EXERCISE GOAL: Records follow. Pull out every line that contains "works".
▬▬▬▬▬▬▬▬▬▬
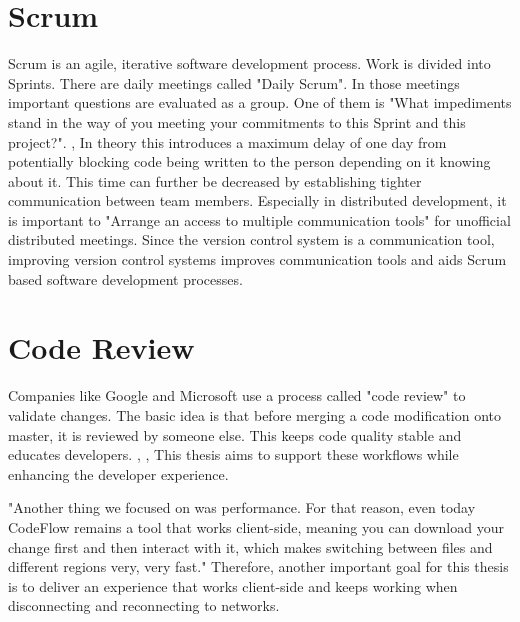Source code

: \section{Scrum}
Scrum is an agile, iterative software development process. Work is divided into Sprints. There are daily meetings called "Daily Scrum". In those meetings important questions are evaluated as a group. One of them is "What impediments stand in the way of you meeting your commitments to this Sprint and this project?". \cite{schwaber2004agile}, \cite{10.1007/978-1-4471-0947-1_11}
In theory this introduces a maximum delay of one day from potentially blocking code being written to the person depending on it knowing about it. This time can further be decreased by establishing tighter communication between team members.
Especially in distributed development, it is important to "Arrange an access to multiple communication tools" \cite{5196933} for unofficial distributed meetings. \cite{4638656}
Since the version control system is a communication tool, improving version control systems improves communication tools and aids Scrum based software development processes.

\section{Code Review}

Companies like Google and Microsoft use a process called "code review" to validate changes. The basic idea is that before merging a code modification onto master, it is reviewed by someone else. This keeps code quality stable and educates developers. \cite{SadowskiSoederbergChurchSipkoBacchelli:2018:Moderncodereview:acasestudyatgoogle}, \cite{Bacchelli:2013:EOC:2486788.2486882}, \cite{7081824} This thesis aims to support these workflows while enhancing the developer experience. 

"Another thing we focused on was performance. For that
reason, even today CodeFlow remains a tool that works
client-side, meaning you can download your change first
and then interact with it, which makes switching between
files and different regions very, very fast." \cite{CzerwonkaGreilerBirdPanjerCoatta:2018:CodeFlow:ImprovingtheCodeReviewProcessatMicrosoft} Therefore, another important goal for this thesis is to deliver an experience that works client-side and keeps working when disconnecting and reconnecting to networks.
▬▬▬▬▬▬▬▬▬▬
TASK OUTPUT:
reason, even today CodeFlow remains a tool that works
files and different regions very, very fast." \cite{CzerwonkaGreilerBirdPanjerCoatta:2018:CodeFlow:ImprovingtheCodeReviewProcessatMicrosoft} Therefore, another important goal for this thesis is to deliver an experience that works client-side and keeps working when disconnecting and reconnecting to networks.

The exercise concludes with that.